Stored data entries
::::

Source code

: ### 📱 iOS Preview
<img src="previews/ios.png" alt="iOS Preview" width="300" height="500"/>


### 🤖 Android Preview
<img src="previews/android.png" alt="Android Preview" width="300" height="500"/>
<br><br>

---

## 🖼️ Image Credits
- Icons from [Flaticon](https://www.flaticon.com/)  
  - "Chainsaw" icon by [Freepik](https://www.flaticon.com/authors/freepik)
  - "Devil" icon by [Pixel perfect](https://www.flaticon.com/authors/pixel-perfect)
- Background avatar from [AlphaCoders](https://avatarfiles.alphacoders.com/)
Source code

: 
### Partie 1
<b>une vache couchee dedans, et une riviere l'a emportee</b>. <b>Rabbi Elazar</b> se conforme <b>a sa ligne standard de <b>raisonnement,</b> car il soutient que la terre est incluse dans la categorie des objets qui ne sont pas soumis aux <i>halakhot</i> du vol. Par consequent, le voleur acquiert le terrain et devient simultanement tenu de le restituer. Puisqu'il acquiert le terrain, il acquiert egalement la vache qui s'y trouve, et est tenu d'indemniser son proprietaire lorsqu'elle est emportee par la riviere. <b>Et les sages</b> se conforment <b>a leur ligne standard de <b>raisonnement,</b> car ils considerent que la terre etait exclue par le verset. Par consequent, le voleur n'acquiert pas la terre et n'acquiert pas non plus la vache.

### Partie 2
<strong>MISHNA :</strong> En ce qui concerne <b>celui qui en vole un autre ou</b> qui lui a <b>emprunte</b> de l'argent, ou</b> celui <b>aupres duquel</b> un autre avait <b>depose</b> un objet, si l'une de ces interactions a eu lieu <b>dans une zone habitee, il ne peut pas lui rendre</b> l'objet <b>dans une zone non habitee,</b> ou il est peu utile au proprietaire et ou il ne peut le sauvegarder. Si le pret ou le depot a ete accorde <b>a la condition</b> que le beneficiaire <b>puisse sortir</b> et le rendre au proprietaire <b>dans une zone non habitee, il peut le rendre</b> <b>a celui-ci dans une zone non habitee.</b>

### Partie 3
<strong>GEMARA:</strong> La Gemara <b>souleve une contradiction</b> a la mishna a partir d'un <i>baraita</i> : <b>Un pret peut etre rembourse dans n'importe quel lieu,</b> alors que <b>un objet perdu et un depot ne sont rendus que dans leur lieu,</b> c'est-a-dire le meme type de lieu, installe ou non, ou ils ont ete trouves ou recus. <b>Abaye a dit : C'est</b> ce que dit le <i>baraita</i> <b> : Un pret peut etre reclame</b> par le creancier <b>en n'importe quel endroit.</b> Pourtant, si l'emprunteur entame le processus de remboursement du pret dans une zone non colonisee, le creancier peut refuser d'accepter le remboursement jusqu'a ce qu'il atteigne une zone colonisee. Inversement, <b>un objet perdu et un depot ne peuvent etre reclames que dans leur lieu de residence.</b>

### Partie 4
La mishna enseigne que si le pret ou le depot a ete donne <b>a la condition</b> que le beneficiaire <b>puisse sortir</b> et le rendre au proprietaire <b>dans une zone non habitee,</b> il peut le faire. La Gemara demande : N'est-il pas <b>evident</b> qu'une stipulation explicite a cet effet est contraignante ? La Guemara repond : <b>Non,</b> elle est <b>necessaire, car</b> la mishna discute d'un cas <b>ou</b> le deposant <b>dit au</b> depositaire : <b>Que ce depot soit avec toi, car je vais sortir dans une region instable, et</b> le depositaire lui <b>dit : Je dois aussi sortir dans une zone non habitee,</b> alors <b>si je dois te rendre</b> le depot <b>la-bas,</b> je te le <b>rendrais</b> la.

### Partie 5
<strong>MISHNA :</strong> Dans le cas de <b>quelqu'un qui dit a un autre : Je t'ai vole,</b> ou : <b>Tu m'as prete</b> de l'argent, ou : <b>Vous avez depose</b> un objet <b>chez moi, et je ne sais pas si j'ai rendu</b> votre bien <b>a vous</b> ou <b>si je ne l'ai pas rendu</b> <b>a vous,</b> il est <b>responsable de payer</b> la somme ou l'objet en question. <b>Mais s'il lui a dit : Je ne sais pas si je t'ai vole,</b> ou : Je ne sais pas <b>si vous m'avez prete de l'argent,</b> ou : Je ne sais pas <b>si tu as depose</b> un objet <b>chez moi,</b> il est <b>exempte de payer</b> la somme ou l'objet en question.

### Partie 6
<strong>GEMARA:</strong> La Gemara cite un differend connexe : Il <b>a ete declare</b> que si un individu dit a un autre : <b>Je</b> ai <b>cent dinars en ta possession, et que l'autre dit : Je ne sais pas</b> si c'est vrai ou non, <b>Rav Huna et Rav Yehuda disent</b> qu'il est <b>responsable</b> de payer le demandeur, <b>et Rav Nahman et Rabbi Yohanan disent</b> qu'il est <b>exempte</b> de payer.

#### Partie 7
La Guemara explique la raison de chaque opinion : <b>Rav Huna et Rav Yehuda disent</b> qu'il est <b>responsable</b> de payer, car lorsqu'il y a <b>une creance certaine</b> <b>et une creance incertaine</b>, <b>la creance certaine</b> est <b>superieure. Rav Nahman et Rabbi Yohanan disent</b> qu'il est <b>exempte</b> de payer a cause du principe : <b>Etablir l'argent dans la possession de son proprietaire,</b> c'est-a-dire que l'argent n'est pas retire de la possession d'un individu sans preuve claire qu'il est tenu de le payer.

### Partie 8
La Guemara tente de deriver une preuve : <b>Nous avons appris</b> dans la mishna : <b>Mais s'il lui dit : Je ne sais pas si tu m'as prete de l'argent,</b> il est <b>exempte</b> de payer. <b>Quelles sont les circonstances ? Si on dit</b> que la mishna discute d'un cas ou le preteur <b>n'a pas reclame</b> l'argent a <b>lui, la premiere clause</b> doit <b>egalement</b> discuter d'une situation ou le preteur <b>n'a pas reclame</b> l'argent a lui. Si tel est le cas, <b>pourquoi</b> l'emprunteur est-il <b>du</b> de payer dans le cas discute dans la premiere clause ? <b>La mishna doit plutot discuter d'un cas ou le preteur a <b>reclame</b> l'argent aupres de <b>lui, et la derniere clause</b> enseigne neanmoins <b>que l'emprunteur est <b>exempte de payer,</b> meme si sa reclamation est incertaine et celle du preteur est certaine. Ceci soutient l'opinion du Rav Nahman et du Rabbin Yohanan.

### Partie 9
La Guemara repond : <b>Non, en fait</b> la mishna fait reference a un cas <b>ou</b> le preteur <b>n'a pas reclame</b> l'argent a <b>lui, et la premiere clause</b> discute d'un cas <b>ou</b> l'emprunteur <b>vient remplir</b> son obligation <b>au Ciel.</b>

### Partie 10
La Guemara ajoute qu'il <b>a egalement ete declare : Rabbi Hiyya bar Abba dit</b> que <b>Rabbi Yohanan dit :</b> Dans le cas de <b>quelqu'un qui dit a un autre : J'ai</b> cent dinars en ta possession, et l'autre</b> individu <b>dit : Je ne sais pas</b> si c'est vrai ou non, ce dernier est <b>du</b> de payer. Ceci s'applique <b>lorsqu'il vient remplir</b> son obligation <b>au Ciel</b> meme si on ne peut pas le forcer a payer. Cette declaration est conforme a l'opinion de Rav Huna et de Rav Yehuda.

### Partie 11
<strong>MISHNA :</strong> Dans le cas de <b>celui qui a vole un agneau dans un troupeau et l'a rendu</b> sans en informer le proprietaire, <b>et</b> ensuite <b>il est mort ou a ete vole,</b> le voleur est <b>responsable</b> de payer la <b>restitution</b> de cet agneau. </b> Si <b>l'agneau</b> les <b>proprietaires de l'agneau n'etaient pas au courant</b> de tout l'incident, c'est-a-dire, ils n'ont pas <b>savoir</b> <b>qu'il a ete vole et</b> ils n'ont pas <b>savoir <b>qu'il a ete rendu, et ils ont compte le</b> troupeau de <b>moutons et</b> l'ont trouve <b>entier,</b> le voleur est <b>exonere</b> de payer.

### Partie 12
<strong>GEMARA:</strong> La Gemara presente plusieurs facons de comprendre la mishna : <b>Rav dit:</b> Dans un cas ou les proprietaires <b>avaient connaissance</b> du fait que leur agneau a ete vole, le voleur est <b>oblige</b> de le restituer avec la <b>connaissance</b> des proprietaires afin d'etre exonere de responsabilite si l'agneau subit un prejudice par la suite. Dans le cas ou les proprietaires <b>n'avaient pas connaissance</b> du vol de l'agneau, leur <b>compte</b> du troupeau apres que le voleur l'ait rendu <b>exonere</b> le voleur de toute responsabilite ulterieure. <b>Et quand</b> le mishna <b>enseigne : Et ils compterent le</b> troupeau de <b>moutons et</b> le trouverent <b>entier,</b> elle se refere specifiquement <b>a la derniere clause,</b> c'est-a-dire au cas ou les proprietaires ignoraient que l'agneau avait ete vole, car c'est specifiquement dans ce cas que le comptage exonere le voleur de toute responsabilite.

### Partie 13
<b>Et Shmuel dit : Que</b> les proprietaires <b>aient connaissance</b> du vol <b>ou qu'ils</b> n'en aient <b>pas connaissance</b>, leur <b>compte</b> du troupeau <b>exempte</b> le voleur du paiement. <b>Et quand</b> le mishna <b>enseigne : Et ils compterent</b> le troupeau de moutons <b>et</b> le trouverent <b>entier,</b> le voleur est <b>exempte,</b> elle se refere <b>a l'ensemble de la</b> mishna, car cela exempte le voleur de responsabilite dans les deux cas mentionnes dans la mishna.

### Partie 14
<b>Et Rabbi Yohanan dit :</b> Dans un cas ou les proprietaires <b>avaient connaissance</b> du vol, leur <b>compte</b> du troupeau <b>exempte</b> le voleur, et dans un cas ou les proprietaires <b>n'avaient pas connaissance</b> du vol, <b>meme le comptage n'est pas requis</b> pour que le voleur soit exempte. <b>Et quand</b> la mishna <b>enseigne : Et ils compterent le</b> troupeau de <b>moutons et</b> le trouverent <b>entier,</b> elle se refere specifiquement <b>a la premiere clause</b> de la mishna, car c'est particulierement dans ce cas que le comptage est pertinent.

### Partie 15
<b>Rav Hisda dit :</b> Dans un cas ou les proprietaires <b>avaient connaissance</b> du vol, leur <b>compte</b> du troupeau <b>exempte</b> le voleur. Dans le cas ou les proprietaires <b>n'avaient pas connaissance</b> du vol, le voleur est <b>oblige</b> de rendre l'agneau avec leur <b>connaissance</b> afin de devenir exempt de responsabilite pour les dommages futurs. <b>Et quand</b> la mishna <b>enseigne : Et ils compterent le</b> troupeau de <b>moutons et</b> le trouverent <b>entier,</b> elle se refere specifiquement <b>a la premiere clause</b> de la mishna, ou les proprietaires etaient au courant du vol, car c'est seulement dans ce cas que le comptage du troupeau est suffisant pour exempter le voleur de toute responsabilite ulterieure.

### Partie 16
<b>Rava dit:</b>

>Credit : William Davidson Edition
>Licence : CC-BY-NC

::::

● **Aim of the task**:
Copy out, from the records above, every line that holds the string "depot".

● **Task solution**:
<strong>MISHNA :</strong> En ce qui concerne <b>celui qui en vole un autre ou</b> qui lui a <b>emprunte</b> de l'argent, ou</b> celui <b>aupres duquel</b> un autre avait <b>depose</b> un objet, si l'une de ces interactions a eu lieu <b>dans une zone habitee, il ne peut pas lui rendre</b> l'objet <b>dans une zone non habitee,</b> ou il est peu utile au proprietaire et ou il ne peut le sauvegarder. Si le pret ou le depot a ete accorde <b>a la condition</b> que le beneficiaire <b>puisse sortir</b> et le rendre au proprietaire <b>dans une zone non habitee, il peut le rendre</b> <b>a celui-ci dans une zone non habitee.</b>
<strong>GEMARA:</strong> La Gemara <b>souleve une contradiction</b> a la mishna a partir d'un <i>baraita</i> : <b>Un pret peut etre rembourse dans n'importe quel lieu,</b> alors que <b>un objet perdu et un depot ne sont rendus que dans leur lieu,</b> c'est-a-dire le meme type de lieu, installe ou non, ou ils ont ete trouves ou recus. <b>Abaye a dit : C'est</b> ce que dit le <i>baraita</i> <b> : Un pret peut etre reclame</b> par le creancier <b>en n'importe quel endroit.</b> Pourtant, si l'emprunteur entame le processus de remboursement du pret dans une zone non colonisee, le creancier peut refuser d'accepter le remboursement jusqu'a ce qu'il atteigne une zone colonisee. Inversement, <b>un objet perdu et un depot ne peuvent etre reclames que dans leur lieu de residence.</b>
La mishna enseigne que si le pret ou le depot a ete donne <b>a la condition</b> que le beneficiaire <b>puisse sortir</b> et le rendre au proprietaire <b>dans une zone non habitee,</b> il peut le faire. La Gemara demande : N'est-il pas <b>evident</b> qu'une stipulation explicite a cet effet est contraignante ? La Guemara repond : <b>Non,</b> elle est <b>necessaire, car</b> la mishna discute d'un cas <b>ou</b> le deposant <b>dit au</b> depositaire : <b>Que ce depot soit avec toi, car je vais sortir dans une region instable, et</b> le depositaire lui <b>dit : Je dois aussi sortir dans une zone non habitee,</b> alors <b>si je dois te rendre</b> le depot <b>la-bas,</b> je te le <b>rendrais</b> la.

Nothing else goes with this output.